** Your objective **
For the word "code", state how many lines below contain it. Give no other text.

___ Materials provided ___

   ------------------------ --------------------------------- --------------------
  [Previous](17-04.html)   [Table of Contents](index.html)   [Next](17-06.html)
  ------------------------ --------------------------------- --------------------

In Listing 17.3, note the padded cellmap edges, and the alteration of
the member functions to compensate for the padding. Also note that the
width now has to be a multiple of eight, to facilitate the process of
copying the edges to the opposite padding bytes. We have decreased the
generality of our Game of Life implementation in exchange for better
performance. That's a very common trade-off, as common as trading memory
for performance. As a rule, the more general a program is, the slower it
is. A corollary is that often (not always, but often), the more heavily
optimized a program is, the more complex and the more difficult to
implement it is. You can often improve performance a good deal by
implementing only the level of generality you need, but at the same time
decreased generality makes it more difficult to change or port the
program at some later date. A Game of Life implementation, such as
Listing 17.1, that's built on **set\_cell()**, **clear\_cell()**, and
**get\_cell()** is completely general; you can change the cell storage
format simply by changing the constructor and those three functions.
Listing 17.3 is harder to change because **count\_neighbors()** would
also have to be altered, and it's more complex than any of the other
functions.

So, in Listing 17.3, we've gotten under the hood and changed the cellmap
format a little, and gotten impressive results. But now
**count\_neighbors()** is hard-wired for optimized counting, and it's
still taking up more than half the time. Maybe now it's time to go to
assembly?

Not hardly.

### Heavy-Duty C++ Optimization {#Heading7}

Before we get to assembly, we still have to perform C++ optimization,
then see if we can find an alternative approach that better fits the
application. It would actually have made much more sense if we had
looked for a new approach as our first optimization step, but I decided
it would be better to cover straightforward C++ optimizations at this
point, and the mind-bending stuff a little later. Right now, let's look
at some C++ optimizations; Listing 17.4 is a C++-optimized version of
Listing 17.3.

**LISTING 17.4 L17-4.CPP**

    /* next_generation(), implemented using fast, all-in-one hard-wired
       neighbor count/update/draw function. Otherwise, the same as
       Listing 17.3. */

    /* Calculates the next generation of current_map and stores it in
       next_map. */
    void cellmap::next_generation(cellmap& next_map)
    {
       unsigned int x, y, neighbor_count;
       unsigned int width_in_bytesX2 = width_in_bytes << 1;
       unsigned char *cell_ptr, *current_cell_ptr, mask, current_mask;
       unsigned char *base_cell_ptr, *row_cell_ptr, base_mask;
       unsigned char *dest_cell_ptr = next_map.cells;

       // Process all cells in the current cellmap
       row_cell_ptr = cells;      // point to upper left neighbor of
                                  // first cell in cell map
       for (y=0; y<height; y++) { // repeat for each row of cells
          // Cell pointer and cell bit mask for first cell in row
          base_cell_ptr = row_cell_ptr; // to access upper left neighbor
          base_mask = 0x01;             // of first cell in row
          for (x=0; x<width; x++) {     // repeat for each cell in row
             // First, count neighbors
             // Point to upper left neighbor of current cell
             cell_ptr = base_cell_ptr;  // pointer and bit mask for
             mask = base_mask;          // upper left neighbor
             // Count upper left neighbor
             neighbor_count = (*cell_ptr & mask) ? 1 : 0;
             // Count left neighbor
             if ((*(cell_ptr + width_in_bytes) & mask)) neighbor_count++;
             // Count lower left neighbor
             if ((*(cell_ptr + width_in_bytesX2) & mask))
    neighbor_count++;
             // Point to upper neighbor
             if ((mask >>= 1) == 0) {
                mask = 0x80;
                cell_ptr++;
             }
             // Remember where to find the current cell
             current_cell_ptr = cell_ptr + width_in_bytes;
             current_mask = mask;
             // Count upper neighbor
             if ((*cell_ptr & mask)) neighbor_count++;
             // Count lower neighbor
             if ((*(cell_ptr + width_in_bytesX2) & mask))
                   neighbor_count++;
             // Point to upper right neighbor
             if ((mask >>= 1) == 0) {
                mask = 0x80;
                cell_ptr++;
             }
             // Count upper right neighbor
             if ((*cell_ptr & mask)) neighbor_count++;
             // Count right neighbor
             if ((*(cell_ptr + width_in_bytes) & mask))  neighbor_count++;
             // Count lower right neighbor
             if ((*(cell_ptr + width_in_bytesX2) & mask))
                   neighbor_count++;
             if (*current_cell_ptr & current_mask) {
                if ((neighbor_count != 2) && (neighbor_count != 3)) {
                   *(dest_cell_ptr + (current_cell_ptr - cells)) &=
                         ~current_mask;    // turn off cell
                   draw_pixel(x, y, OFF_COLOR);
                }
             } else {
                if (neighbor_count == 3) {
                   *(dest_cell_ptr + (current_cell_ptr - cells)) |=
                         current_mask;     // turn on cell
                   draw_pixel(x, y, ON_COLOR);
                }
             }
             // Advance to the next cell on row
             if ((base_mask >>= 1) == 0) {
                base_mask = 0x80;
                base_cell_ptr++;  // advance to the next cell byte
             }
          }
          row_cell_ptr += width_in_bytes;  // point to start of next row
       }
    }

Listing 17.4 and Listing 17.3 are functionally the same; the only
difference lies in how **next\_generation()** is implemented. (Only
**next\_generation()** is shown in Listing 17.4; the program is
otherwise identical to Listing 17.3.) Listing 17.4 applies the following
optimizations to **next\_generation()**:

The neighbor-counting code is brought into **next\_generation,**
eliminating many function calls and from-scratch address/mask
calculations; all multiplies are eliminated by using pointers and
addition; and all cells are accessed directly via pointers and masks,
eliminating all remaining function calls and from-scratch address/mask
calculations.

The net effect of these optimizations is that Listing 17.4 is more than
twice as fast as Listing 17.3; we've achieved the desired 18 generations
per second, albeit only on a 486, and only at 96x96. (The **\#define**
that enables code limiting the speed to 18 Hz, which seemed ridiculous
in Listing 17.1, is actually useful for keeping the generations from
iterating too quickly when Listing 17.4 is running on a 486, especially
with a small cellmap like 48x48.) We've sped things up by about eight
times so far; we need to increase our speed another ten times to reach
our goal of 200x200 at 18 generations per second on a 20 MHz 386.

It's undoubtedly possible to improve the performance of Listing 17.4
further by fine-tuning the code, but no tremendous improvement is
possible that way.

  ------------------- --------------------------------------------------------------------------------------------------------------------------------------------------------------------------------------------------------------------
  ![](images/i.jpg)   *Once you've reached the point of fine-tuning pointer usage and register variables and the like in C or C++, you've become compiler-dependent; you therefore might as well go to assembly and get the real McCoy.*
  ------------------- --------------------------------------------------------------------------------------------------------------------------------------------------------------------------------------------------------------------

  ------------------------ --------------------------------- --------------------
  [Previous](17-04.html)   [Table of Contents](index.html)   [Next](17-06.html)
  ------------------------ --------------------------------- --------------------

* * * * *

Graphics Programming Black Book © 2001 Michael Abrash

___

** Solution for this problem **
3